The announcement this week that the Tisbury selectmen have made a million-dollar deal to throw the town’s support behind the Stop & Shop expansion threatens to make a mockery of the whole review process before the Martha’s Vineyard Commission.

Certainly the town of Tisbury has an interest in protecting itself from the negative impacts of a bigger store, but the scope and timing of the draft memorandum of agreement between Stop & Shop and the town only makes it harder to understand who’s in charge here.

It was no secret that the size and configuration of the municipal parking lot adjacent to the store had been a sticking point in the commission’s review of the project. The town belatedly formed a parking lot committee, which came up with a redesign proposal approved by the selectman on March 11. At that time, the selectmen indicated they wanted Stop & Shop to help pay for the lot’s redesign.

But the draft agreement, evidently negotiated behind closed doors over the last two weeks, goes far beyond the parking lot, addressing most of the issues the commission has been grappling with in public hearings for more than nine months.

The detailed $1.165 million package would have Stop & Shop funding a veritable Christmas list of town projects — paying to move a historic house, donating to Habitat to Humanity, providing funds for traffic mitigation and fixing up the town comfort station, among other things. In return, the town agrees to support Stop & Shop’s expansion plan before the commission.

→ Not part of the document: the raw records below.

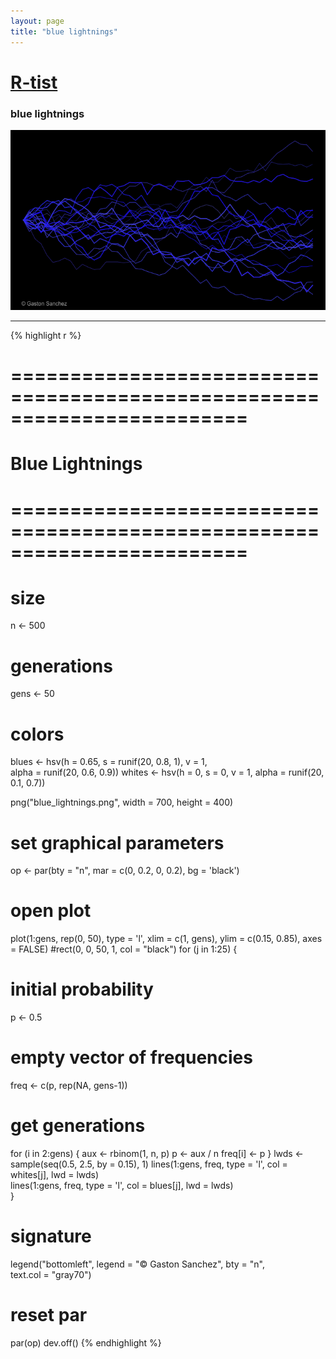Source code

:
 ```yaml
---
layout: page
title: "blue lightnings"
---
```


# [R-tist](/Rtist) 

### blue lightnings 

![](/images/blue_lightnings.png) 

-----

{% highlight r %} 
# ======================================================================== 
# Blue Lightnings 
# ======================================================================== 
# size 
n <- 500 
 
# generations 
gens <- 50 
 
# colors 
blues <- hsv(h = 0.65, s = runif(20, 0.8, 1), v = 1,  
            alpha = runif(20, 0.6, 0.9)) 
whites <- hsv(h = 0, s = 0, v = 1, alpha = runif(20, 0.1, 0.7))  
 
 
png("blue_lightnings.png", width = 700, height = 400) 
# set graphical parameters 
op <- par(bty = "n", mar = c(0, 0.2, 0, 0.2), bg = 'black') 
# open plot 
plot(1:gens, rep(0, 50), type = 'l', xlim = c(1, gens), ylim = c(0.15, 0.85), 
     axes = FALSE) 
#rect(0, 0, 50, 1, col = "black") 
for (j in 1:25) 
{ 
  # initial probability 
  p <- 0.5 
  # empty vector of frequencies 
  freq <- c(p, rep(NA, gens-1)) 
  # get generations 
  for (i in 2:gens) 
  { 
    aux <- rbinom(1, n, p) 
    p <- aux / n 
    freq[i] <- p 
  } 
  lwds <- sample(seq(0.5, 2.5, by = 0.15), 1) 
  lines(1:gens, freq, type = 'l', col = whites[j], lwd = lwds)         
  lines(1:gens, freq, type = 'l', col = blues[j], lwd = lwds)         
} 
# signature 
legend("bottomleft", legend = "© Gaston Sanchez", bty = "n",  
       text.col = "gray70") 
# reset par 
par(op) 
dev.off() 
{% endhighlight %}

The fact that the agreement was approved by two of the town’s three selectmen, one of whom is stepping down next month, doesn’t do much to create the impression of an open and inclusive process.

Contrast this with the Squibnocket parking lot project, where the Chilmark selectmen are holding a series of public hearings and seeking town meeting approval before moving forward in partnership with a group of homeowners. We wonder whether Tisbury voters really know what their selectmen have negotiated on their behalf.

The commission, of course, is free to reject or modify terms of the agreement between Tisbury and Stop & Shop, when it finally votes on whether to approve the renovated grocery store as a development of regional impact. But the review process has been confusing enough — for the public and even for Stop & Shop — without this unnecessary wrinkle.